Roger Steele, Grand Island mayor, opened the program by calling it a proud day for Grand Island. Steele mentioned Del Ryder, a prominent citizen of Grand Island for whom Ryder Park is named. He said Ryder would be appreciative of the community partnerships that made the Pirnie Inclusive Playground possible. “This playground represents Grand Island’s longstanding tradition of people working together to make things happen,” Steele said.

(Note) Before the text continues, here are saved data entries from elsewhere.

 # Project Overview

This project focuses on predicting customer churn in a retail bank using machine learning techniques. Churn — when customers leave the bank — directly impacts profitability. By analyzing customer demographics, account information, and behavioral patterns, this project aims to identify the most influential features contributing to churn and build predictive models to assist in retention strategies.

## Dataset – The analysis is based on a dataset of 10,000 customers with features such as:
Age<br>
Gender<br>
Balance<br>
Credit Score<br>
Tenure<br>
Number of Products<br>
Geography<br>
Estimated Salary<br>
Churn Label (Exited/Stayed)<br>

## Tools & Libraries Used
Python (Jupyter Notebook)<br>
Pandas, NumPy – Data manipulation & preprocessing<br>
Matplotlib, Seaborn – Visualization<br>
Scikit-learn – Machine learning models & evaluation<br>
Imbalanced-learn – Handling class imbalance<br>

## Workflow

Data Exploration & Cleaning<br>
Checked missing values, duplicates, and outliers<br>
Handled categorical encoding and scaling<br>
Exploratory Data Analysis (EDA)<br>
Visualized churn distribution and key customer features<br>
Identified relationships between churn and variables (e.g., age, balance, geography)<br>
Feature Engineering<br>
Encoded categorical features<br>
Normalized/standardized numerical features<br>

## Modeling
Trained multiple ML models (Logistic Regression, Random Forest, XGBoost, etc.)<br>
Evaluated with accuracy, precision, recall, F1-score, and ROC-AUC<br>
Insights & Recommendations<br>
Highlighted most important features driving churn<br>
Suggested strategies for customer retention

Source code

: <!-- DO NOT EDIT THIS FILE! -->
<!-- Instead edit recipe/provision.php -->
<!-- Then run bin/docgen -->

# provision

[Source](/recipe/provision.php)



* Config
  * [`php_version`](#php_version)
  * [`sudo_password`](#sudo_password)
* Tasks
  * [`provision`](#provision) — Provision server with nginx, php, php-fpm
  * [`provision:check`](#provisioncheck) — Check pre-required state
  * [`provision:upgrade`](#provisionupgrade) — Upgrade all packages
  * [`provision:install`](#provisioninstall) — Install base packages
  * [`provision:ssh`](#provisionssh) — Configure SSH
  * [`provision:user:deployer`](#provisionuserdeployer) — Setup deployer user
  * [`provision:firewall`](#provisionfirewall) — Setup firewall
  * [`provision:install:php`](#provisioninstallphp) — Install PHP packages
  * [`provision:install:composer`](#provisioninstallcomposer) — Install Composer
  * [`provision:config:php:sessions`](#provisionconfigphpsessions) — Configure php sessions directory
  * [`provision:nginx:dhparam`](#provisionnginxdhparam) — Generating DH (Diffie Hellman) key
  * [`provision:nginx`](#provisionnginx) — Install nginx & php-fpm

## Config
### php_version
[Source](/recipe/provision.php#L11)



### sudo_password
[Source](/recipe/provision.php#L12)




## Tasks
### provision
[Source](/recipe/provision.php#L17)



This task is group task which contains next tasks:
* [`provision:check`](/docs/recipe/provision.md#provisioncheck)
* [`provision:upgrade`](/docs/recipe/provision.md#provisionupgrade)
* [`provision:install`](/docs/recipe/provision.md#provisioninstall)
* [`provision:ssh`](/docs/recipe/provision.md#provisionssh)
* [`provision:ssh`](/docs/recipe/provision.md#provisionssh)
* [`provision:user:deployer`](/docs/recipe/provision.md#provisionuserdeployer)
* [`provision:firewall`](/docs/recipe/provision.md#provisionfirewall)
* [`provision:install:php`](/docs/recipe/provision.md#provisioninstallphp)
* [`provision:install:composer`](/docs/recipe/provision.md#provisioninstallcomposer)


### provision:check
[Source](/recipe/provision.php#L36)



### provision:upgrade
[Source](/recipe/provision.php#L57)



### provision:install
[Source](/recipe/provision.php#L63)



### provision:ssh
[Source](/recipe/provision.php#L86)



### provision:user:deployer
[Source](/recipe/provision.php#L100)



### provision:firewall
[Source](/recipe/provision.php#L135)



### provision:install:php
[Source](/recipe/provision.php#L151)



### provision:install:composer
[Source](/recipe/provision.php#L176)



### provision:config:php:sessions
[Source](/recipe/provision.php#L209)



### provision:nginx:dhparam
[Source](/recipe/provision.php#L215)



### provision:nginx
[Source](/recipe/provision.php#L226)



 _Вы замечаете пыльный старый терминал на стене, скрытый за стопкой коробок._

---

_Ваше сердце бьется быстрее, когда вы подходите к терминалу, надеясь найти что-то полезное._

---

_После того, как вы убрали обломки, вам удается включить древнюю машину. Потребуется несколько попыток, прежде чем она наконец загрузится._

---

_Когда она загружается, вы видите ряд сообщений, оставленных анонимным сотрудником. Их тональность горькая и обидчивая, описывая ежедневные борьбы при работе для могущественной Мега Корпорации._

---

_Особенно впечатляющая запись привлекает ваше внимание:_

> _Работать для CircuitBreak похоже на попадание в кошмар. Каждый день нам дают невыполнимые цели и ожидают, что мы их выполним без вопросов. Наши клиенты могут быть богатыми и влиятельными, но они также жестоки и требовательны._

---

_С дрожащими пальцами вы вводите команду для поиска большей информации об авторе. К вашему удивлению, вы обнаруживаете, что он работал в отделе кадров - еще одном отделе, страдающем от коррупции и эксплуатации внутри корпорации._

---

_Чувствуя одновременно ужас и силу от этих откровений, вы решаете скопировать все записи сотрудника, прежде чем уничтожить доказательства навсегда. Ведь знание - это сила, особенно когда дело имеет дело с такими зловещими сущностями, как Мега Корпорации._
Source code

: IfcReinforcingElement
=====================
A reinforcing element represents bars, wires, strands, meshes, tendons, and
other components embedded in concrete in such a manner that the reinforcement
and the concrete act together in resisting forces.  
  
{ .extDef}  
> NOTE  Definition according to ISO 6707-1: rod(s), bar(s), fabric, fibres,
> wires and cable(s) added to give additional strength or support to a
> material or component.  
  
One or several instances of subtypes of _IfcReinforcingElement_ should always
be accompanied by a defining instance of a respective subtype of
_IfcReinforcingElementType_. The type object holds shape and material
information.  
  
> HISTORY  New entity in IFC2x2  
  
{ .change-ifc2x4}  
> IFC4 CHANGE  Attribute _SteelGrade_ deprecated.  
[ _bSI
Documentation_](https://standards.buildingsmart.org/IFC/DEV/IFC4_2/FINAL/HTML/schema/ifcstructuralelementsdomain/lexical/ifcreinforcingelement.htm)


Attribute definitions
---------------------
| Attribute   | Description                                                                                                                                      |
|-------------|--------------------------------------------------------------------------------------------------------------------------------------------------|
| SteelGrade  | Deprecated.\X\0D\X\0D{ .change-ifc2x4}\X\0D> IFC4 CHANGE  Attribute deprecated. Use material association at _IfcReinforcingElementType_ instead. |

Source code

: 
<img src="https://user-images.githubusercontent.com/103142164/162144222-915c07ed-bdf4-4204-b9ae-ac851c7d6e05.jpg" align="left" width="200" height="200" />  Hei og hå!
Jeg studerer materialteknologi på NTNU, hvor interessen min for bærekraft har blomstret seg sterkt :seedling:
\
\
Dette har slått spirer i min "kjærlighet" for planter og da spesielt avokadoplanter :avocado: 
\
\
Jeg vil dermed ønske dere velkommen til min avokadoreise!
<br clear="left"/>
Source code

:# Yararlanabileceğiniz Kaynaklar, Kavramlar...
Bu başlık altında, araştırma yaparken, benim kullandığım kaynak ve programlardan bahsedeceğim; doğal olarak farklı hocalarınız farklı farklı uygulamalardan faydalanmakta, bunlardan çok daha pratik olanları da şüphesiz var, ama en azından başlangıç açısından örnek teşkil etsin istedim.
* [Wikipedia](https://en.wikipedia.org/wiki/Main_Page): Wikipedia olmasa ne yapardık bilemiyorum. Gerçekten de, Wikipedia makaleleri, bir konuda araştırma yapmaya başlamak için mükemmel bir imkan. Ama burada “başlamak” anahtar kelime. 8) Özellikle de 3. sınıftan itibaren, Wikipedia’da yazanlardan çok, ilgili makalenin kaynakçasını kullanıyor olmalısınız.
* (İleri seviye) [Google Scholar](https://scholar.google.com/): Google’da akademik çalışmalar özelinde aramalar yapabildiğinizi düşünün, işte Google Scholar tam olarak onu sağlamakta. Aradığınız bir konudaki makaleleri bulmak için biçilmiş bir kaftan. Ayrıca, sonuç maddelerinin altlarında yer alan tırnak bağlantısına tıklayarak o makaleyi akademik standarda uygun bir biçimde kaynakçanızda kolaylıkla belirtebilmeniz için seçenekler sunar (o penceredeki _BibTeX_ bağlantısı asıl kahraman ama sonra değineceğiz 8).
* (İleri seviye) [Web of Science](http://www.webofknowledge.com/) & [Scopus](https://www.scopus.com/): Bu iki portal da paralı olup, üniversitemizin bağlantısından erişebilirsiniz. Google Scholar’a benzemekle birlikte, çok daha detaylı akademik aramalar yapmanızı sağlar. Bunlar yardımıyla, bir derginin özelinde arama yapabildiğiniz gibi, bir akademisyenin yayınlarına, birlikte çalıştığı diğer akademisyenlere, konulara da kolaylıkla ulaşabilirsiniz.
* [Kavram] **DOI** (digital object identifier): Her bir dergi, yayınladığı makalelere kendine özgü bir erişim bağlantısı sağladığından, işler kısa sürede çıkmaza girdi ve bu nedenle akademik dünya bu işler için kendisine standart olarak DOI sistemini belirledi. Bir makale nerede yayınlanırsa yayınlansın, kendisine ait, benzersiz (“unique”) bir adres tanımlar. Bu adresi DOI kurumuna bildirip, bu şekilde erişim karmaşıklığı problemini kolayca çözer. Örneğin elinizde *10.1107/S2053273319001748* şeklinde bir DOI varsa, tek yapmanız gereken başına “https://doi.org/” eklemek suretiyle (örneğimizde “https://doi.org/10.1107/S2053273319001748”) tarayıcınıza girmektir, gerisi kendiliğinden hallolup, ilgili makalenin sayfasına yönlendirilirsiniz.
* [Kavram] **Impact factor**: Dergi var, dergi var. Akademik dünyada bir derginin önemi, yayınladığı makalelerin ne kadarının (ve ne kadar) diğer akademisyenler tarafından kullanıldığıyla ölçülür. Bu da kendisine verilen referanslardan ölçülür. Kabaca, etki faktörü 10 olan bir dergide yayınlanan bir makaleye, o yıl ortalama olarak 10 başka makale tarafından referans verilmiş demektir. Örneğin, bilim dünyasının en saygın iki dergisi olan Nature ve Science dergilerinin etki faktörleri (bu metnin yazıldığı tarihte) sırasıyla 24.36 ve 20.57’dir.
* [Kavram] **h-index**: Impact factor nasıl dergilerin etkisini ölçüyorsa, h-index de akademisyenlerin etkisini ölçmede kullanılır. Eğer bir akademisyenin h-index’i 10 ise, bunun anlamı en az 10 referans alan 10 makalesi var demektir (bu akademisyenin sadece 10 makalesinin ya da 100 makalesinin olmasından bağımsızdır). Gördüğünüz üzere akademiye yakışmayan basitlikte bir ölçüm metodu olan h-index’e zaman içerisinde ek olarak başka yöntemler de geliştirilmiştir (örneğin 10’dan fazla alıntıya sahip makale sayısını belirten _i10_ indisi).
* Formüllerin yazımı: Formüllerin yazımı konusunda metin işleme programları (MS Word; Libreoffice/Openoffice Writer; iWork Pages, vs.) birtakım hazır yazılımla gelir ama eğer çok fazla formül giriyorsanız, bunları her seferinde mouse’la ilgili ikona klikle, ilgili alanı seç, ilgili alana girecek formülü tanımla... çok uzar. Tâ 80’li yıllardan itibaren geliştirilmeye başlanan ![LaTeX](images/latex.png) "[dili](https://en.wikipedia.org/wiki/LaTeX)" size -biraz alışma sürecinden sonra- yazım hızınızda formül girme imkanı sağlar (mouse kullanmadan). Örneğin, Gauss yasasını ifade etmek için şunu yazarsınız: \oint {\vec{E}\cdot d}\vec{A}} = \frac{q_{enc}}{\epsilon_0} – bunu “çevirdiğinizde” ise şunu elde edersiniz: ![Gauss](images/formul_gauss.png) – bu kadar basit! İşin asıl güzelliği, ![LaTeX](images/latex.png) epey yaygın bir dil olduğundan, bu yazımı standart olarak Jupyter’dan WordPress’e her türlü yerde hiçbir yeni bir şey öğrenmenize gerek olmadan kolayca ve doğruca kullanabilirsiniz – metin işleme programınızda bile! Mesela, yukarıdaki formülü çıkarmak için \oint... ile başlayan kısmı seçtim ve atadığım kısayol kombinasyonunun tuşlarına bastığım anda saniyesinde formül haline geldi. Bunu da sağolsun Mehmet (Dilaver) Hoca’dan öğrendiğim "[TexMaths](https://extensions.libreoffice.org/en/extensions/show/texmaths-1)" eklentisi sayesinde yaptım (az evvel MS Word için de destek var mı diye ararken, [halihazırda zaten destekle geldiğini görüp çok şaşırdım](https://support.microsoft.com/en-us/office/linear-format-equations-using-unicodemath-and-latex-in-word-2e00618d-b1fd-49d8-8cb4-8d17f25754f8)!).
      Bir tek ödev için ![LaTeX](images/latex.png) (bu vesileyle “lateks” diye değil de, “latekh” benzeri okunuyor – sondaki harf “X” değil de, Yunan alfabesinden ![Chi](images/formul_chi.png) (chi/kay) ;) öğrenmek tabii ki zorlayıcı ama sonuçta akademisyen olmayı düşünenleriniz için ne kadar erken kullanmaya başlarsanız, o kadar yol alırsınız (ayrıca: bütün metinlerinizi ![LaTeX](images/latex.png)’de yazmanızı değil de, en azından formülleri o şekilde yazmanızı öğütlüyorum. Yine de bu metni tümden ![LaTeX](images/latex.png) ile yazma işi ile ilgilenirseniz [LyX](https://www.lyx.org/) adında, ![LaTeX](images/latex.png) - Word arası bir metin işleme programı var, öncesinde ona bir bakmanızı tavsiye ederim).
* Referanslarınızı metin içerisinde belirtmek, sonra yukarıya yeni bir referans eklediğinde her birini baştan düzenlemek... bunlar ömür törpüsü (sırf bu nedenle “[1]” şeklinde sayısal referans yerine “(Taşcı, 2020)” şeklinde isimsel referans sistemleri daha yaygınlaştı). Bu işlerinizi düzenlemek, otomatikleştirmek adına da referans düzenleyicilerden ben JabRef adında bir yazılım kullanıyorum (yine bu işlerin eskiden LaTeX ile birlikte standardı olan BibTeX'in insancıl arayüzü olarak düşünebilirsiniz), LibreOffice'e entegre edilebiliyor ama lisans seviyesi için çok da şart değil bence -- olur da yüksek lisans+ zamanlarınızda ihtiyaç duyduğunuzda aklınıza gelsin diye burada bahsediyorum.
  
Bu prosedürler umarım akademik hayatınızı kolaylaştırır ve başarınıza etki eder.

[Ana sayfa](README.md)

Traci Skalberg, executive director of the Central Community College Foundation, recognized the 237 donors who raised the money to make the park a reality. “There were reasons to not pursue, to not persist, to say ‘no.’ They said ‘yes.’” Skalberg said. “A lot of people had to look fear in the face and say ‘yes.’ It would have been a lot easier to say ‘no.’” Skalberg also thanked the students for persisting even after receiving their grade for the project, as well as the CCC faculty and administration for encouraging the students and leveraging partnerships to get the students in front of the right audiences.

Dr. Joe Vavricek, co-chair of the project and founder of the Fighter Jett Foundation, expressed gratitude for being asked to take part in the endeavor. Fighter Jett is named in memory of his son, who died at age two following a severe brain injury. Before the injury, Vavricek said he looked forward to his son playing baseball at Ryder Park, and after the injury, he wasn’t sure what opportunities his son would have for play. “Now, this will be a place where his sisters can form new friends, and he can still impact the lives of so many.”

Immediately after the ceremony, crews began work on the park’s construction, which is anticipated to be complete in October.